How to Search Text by Pattern in R

By Andrie de Vries, Joris Meys

Like any programming language, R makes it easy to compile lists of sorted and ordered data. To find substrings, you can use the grep() function, which takes two essential arguments:

  • pattern: The pattern you want to find.

  • x: The character vector you want to search.

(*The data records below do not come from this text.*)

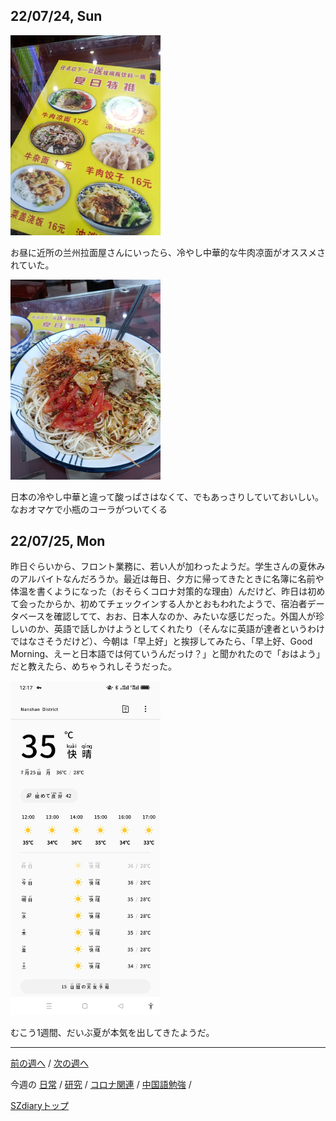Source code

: ## 22/07/24, Sun

<img src="https://github.com/akita11/SZdiary/blob/main/diary/photo/2022-07-24_13.41.25.jpg" width="240px">

お昼に近所の兰州拉面屋さんにいったら、冷やし中華的な牛肉凉面がオススメされていた。

<img src="https://github.com/akita11/SZdiary/blob/main/diary/photo/2022-07-24_13.50.14.jpg" width="240px">

日本の冷やし中華と違って酸っぱさはなくて、でもあっさりしていておいしい。なおオマケで小瓶のコーラがついてくる


## 22/07/25, Mon

昨日ぐらいから、フロント業務に、若い人が加わったようだ。学生さんの夏休みのアルバイトなんだろうか。最近は毎日、夕方に帰ってきたときに名簿に名前や体温を書くようになった（おそらくコロナ対策的な理由）んだけど、昨日は初めて会ったからか、初めてチェックインする人かとおもわれたようで、宿泊者データベースを確認してて、おお、日本人なのか、みたいな感じだった。外国人が珍しいのか、英語で話しかけようとしてくれたり（そんなに英語が達者というわけではなさそうだけど）、今朝は「早上好」と挨拶してみたら、「早上好、Good Morning、えーと日本語では何ていうんだっけ？」と聞かれたので「おはよう」だと教えたら、めちゃうれしそうだった。

<img src="https://github.com/akita11/SZdiary/blob/main/diary/photo/2022-07-25_12.17.26.jpg" width="240px">

むこう1週間、だいぶ夏が本気を出してきたようだ。

***

[前の週へ](2206-5.md) /
[次の週へ](2207-3.md)

今週の
[日常](../diary/2207-4.md) /
[研究](../research/2207-4.md) /
[コロナ関連](../covid19/2207-4.md) / 
[中国語勉強](../chinese/2207-4.md) / 

[SZdiaryトップ](../../README.md)
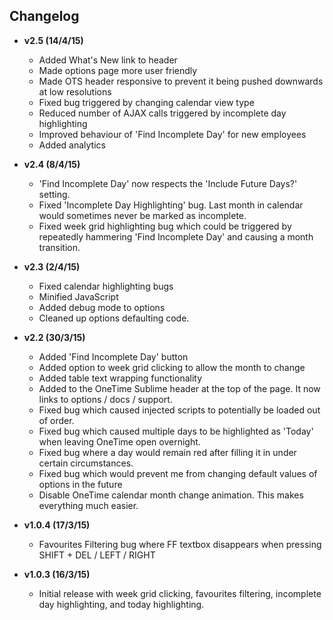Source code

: ## Changelog

- **v2.5 (14/4/15)**
    * Added What's New link to header
    * Made options page more user friendly
    * Made OTS header responsive to prevent it being pushed downwards at low resolutions
    * Fixed bug triggered by changing calendar view type
    * Reduced number of AJAX calls triggered by incomplete day highlighting
    * Improved behaviour of 'Find Incomplete Day' for new employees
    * Added analytics
        
- **v2.4 (8/4/15)**
    * 'Find Incomplete Day' now respects the 'Include Future Days?' setting.
    * Fixed 'Incomplete Day Highlighting' bug. Last month in calendar would sometimes never be marked as incomplete.
    * Fixed week grid highlighting bug which could be triggered by repeatedly hammering 'Find Incomplete Day' and causing a month transition.

- **v2.3 (2/4/15)**
    * Fixed calendar highlighting bugs
    * Minified JavaScript
    * Added debug mode to options
    * Cleaned up options defaulting code.
	
- **v2.2 (30/3/15)**  
    * Added 'Find Incomplete Day' button
    * Added option to week grid clicking to allow the month to change
    * Added table text wrapping functionality
    * Added to the OneTime Sublime header at the top of the page. It now links to options / docs / support.
    * Fixed bug which caused injected scripts to potentially be loaded out of order.
    * Fixed bug which caused multiple days to be highlighted as 'Today' when leaving OneTime open overnight.
    * Fixed bug where a day would remain red after filling it in under certain circumstances.
    * Fixed bug which would prevent me from changing default values of options in the future
    * Disable OneTime calendar month change animation. This makes everything much easier.
		
- **v1.0.4 (17/3/15)**  
    * Favourites Filtering bug where FF textbox disappears when pressing SHIFT + DEL / LEFT / RIGHT
	
- **v1.0.3 (16/3/15)**  
    * Initial release with week grid clicking, favourites filtering, incomplete day highlighting, and today highlighting.
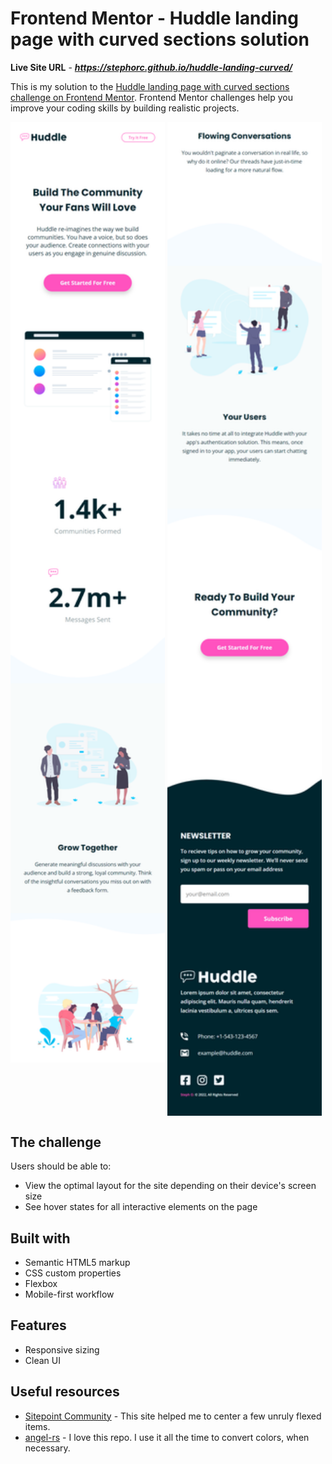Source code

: # Frontend Mentor - Huddle landing page with curved sections solution

**Live Site URL** - ***https://stephorc.github.io/huddle-landing-curved/***

This is my solution to the [Huddle landing page with curved sections challenge on Frontend Mentor](https://www.frontendmentor.io/challenges/huddle-landing-page-with-curved-sections-5ca5ecd01e82137ec91a50f2). Frontend Mentor challenges help you improve your coding skills by building realistic projects.

<p float="left">
  <img
    align="top"
    src="design/Huddle-mobile-preview1.png"
    alt="Huddle mobile view preview - top half"
    width="49%"
  />
  <img
    align="top"
    src="design/Huddle-mobile-preview2.png"
    alt="Huddle mobile view preview - bottom half"
    width="49%"
  />
</p>
<!-- ![Huddle - Desktop Solution](https://github.com/stephorc/huddle-landing-curved/blob/main/design/Huddle-desktop.png) -->
<!-- ![Huddle -Tablet Solution](https://github.com/stephorc/huddle-landing-curved/blob/main/design/Huddle-tablet.png)
![Huddle - Mobile Solution](https://github.com/stephorc/huddle-landing-curved/blob/main/design/Huddle-mobile.png) -->

## The challenge

Users should be able to:

- View the optimal layout for the site depending on their device's screen size
- See hover states for all interactive elements on the page

## Built with

- Semantic HTML5 markup
- CSS custom properties
- Flexbox
- Mobile-first workflow

## Features

- Responsive sizing
- Clean UI

## Useful resources

- [Sitepoint Community](https://www.sitepoint.com/community/t/centering-image-inside-flexbox/287444/5) - This site helped me to center a few unruly flexed items.
- [angel-rs](https://angel-rs.github.io/css-color-filter-generator/) - I love this repo. I use it all the time to convert colors, when necessary.
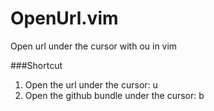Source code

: OpenUrl.vim
===========

Open url under the cursor with <lead>ou in vim

###Shortcut
1. Open the url under the cursor: <leader>u
1. Open the github bundle under the cursor: <leader>b


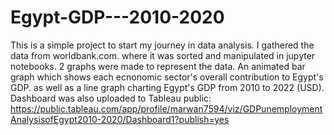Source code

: # Egypt-GDP---2010-2020
This is a simple project to start my journey in data analysis.
I gathered the data from worldbank.com. where it was sorted and manipulated in jupyter notebooks.
2 graphs were made to represent the data. An animated bar graph which shows each ecnonomic sector's overall contribution to Egypt's GDP.
as well as a line graph charting Egypt's GDP from 2010 to 2022 (USD).
Dashboard was also uploaded to Tableau public: https://public.tableau.com/app/profile/marwan7594/viz/GDPunemploymentAnalysisofEgypt2010-2020/Dashboard1?publish=yes
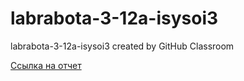 # labrabota-3-12a-isysoi3
labrabota-3-12a-isysoi3 created by GitHub Classroom

[Ссылка на отчет](https://docs.google.com/document/d/1IZJdHCCsQfyxcBZM24KRb_UwPEWT0VFN4V6vFvuYXgs/edit)

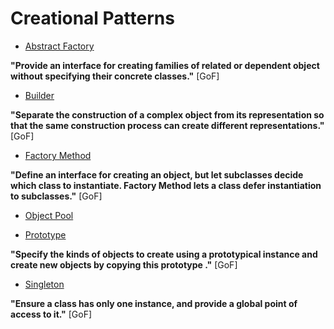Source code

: # Creational Patterns
  * [Abstract Factory](abstract_factory/readme.md)

  __"Provide an interface for creating families of related or dependent object without specifying their concrete classes."__ [GoF]


  * [Builder](builder/readme.md)

  __"Separate the construction of a complex object from its  representation so that  the same construction process can create different representations."__ [GoF]

  * [Factory Method](factory_method/readme.md)

  __"Define an interface for creating an object, but let subclasses decide which class to instantiate. Factory Method lets a class  defer instantiation  to subclasses."__ [GoF]

  * [Object Pool](Not/yet)

  * [Prototype](prototype/readme.md)

  __"Specify the kinds of objects to create using a prototypical instance and create new objects by copying this prototype ."__ [GoF]


  * [Singleton](singleton/readme.md)

  __"Ensure a class has only one instance, and provide a global point of access to it."__ [GoF]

Suppose you want to find all the states that contain the pattern New. Do it like this:

> grep(“New”, state.name)
[1] 29 30 31 32

The result of grep() is a numeric vector with the positions of each of the components that contain the matching pattern. In other words, the 29th component of state.name contains the word New.

> state.name[29]
New Hampshire

Phew, that worked! But typing in the position of each matching text is going to be a lot of work. Fortunately, you can use the results of grep() directly to subset the original vector. You can do this by adding the argument value = TRUE. Try this:

> grep(“New”, state.name, value = TRUE)
[1] “New Hampshire” “New Jersey”
[3] “New Mexico”  “New York”

The grep() function is case sensitive — it only matches text in the same case (uppercase or lowercase) as your search pattern. If you search for the pattern “new” in lowercase, your search results are empty:

> grep(“new”, state.name, value = TRUE)
character(0)